Top 3 developer vanities (or oversights)

Sometimes web developers forget, that they are not typical net users and develop websites and applications for themselves rather than the intended mainstream users. Too often we let ourselves slip into a “geek to geek world”, and forget, that many of the sites we create are not for geeks, but for common users. Here are the top three mistakes made across a large number of mainstream websites, as I’ve seen them.

Users don’t know technology

Even though a solution is done right in a technical term, it may not be done right if you want the users to use it. If a website requires a certain browser plug-in don’t assume your users know here to find it. If you want them to submit information, which should be encrypted, don’t expect them to check the HTML source, to see if the submit target a HTTPS page, signal it by also encrypting the page with the form.

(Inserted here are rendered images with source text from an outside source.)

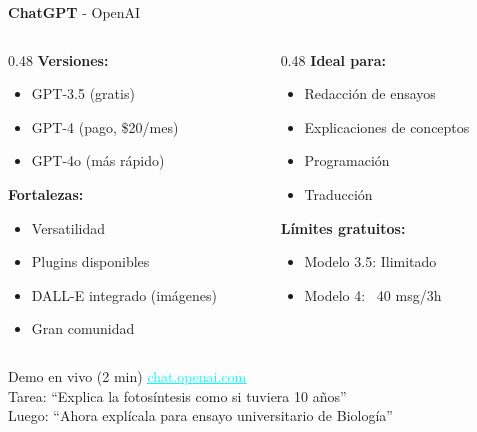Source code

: \documentclass[aspectratio=169,xcolor={dvipsnames}]{beamer}
\newcommand{\herramienta}[1]{\textbf{\textcolor{naranjaUNSCH}{#1}}}
\newcommand{\enlace}[2]{\href{#1}{\textcolor{cyan}{\underline{#2}}}}
\begin{document}
	\begin{frame}{\herramienta{ChatGPT} - OpenAI}
		
		\begin{columns}[T]
			\begin{column}{0.48\textwidth}
				\textbf{Versiones:}
				\begin{itemize}
					\item GPT-3.5 (gratis)
					\item GPT-4 (pago, \$20/mes)
					\item GPT-4o (más rápido)
				\end{itemize}
				
				\vspace{0.3cm}
				
				\textbf{Fortalezas:}
				\begin{itemize}
					\item Versatilidad
					\item Plugins disponibles
					\item DALL-E integrado (imágenes)
					\item Gran comunidad
				\end{itemize}
			\end{column}
			
			\begin{column}{0.48\textwidth}
				\textbf{Ideal para:}
				\begin{itemize}
					\item Redacción de ensayos
					\item Explicaciones de conceptos
					\item Programación
					\item Traducción
				\end{itemize}
				
				\vspace{0.3cm}
				
				\textbf{Límites gratuitos:}
				\begin{itemize}
					\item Modelo 3.5: Ilimitado
					\item Modelo 4: ~40 msg/3h
				\end{itemize}
			\end{column}
		\end{columns}
		
		\vspace{0.5cm}
		
		\begin{exampleblock}{Demo en vivo (2 min)}
			\enlace{https://chat.openai.com}{chat.openai.com}\\
			Tarea: ``Explica la fotosíntesis como si tuviera 10 años''\\
			Luego: ``Ahora explícala para ensayo universitario de Biología''
		\end{exampleblock}
		
	\end{frame}
	
\end{document}
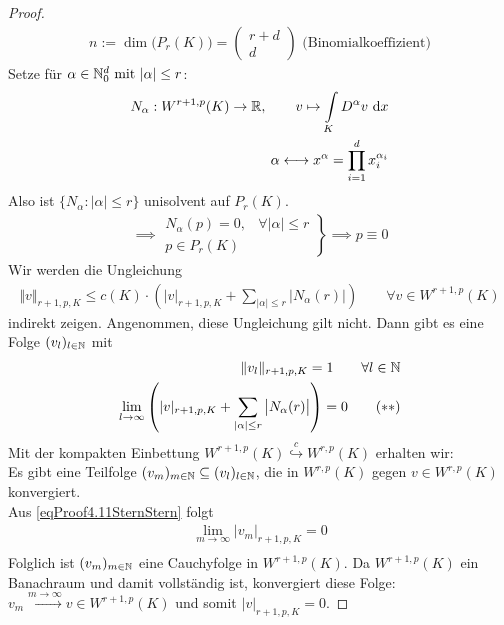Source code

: \begin{proof}
	\begin{align*}
		n:=\dim \big(P_r(K)\big)=\begin{pmatrix}
			r+d\\ d
		\end{pmatrix}\text{ (Binomialkoeffizient)}
	\end{align*}
	Setze  für $\alpha\in\mathbb{N}_0^d\text{ mit }|\alpha|\leq r $:
	\begin{align*}
		N_\alpha:W^{r+1,p}(K)\to\mathbb{R},\qquad v\mapsto\int\limits_K D^\alpha v\text{ d} x\\
		\alpha\longleftrightarrow x^\alpha =\prod\limits_{i=1}^d x_i^{\alpha_i}
	\end{align*}
	Also ist $\big\lbrace N_\alpha:|\alpha|\leq r\big\rbrace$ unisolvent auf $P_r(K)$.
	\begin{align*}
		\implies\left.
		\begin{array}{cl}
			N_\alpha(p)=0, &\forall |\alpha|\leq r \\
			p\in P_r(K)&
		\end{array}
		\right\rbrace
		\implies p\equiv 0
	\end{align*}
	Wir werden die Ungleichung
	\begin{align}\label{eqProof4.11Stern}\tag{$\ast$}
		\Vert v\Vert_{r+1,p,K}\leq c(K)\cdot\left(|v|_{r+1,p,K}+\sum\limits_{|\alpha|\leq r}\big|N_\alpha (r)\big|\right)\qquad\forall v\in W^{r+1,p}(K)
	\end{align}
	indirekt zeigen. Angenommen, diese Ungleichung gilt nicht. Dann gibt es eine Folge $(v_l)_{l\in\mathbb{N}}$ mit 
	\begin{align}
		\Vert v_l\Vert_{r+1,p,K}=1\qquad\forall l\in\mathbb{N}\nonumber\\
		\lim\limits_{l\to\infty} \left(|v|_{r+1,p,K}+\sum\limits_{|\alpha|\leq r}\big|N_\alpha (r)\big|\right)=0\label{eqProof4.11SternStern}\tag{$\ast\ast$}
	\end{align}
	Mit der kompakten Einbettung $W^{r+1,p}(K)\stackrel{c}{\hookrightarrow} W^{r,p}(K)$ erhalten wir:\\
	Es gibt eine Teilfolge $(v_m)_{m\in\mathbb{N}}\subseteq(v_l)_{l\in\mathbb{N}}$, die in $W^{r,p}(K)$ gegen $v\in W^{r,p}(K)$ konvergiert.\\
	Aus \eqref{eqProof4.11SternStern} folgt
	\begin{align*}
		\lim\limits_{m\to\infty}|v_m|_{r+1,p,K}=0\\
	\end{align*}
	Folglich ist $(v_m)_{m\in\mathbb{N}}$ eine Cauchyfolge in $W^{r+1,p}(K)$.
	Da $W^{r+1,p}(K)$ ein Banachraum und damit vollständig ist, konvergiert diese Folge: $v_m\stackrel{m\to\infty}{\longrightarrow} v\in W^{r+1,p}(K)$ und somit $|v|_{r+1,p,K}=0$.

\end{proof}
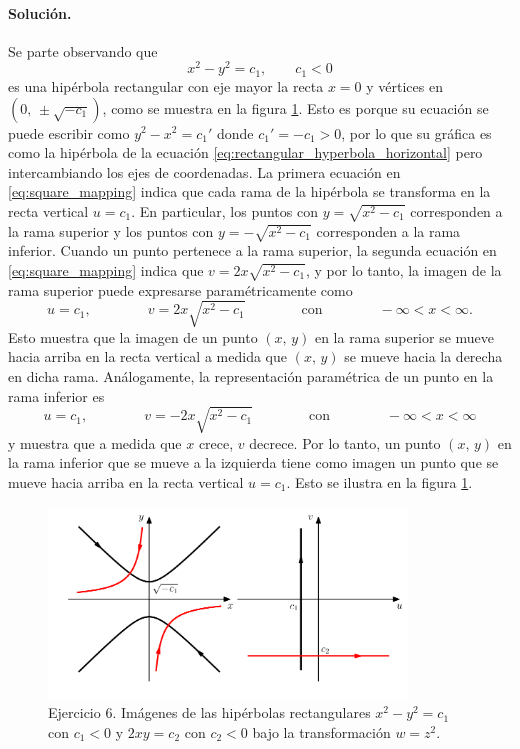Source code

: \documentclass[a4paper]{report}
\begin{document}
\paragraph{Solución.} Se parte observando que
\[
 x^2-y^2=c_1,\qquad c_1<0
\]
es una hipérbola rectangular con eje mayor la recta \(x=0\) y vértices en \((0,\,\pm\sqrt{-c_1})\), como se muestra en la figura \ref{fig:exercise_14_06}. Esto es porque su ecuación se puede escribir como \(y^2-x^2=c_1'\) donde \(c_1'=-c_1>0\), por lo que su gráfica es como la hipérbola de la ecuación \ref{eq:rectangular_hyperbola_horizontal} pero intercambiando los ejes de coordenadas. La primera ecuación en \ref{eq:square_mapping} indica que cada rama de la hipérbola se transforma en la recta vertical \(u=c_1\). En particular, los puntos con \(y=\sqrt{x^2-c_1}\) corresponden a la rama superior y los puntos con \(y=-\sqrt{x^2-c_1}\) corresponden a la rama inferior. Cuando un punto pertenece a la rama superior, la segunda ecuación en \ref{eq:square_mapping} indica que \(v=2x\sqrt{x^2-c_1}\), y por lo tanto, la imagen de la rama superior puede expresarse paramétricamente como
\[
 u=c_1,\qquad\qquad v=2x\sqrt{x^2-c_1}\qquad\qquad\textrm{con}\qquad\qquad-\infty<x<\infty.
\]
Esto muestra que la imagen de un punto \((x,\,y)\) en la rama superior se mueve hacia arriba en la recta vertical a medida que \((x,\,y)\) se mueve hacia la derecha en dicha rama. Análogamente, la representación paramétrica de un punto en la rama inferior es
\[
 u=c_1,\qquad\qquad v=-2x\sqrt{x^2-c_1}\qquad\qquad\textrm{con}\qquad\qquad-\infty<x<\infty
\]
y muestra que a medida que \(x\) crece, \(v\) decrece. Por lo tanto, un punto \((x,\,y)\) en la rama inferior que se mueve a la izquierda tiene como imagen un punto que se mueve hacia arriba en la recta vertical \(u=c_1\). Esto se ilustra en la figura \ref{fig:exercise_14_06}.
\begin{figure}[!htb]
 \begin{center}
 \includegraphics[width=0.85\textwidth]{figuras/exercise_14_06.pdf}
 \caption{\label{fig:exercise_14_06} Ejercicio 6. Imágenes de las hipérbolas rectangulares \(x^2-y^2=c_1\) con \(c_1<0\) y \(2xy=c_2\) con \(c_2<0\) bajo la transformación \(w=z^2\).}
 \end{center}
\end{figure}
\end{document}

Compared to the developer, most users use old hard- and software

Most developers work on their machines several hours a day, and as a primary work tool they are usually fairly modern machines. A large part of the users on a mainstream website use machines a few generations back. Some of the key differences you should be aware of are which browsers and operating systems to support, how much strain does your website (ie. through Ajax) put on the end users’ system.

Developers have far more bandwidth than the average user

Heavy Graphics, Ajax and other fancy effects are a far greater issue if your using a modem or a not-too fast broadband connection. The total page size, the number of http-request does matter – even if you don’t notice it on you multi-megabit Internet connection…. And in the same terms – remember that the average user on Digg, Google Docs and other “web 2.0” sites, are not the average joe, but the average geek – end users still surf on the old fashioned Web 1.0 without Ajax, “Beta conditions” and is probably the place you were five years ago.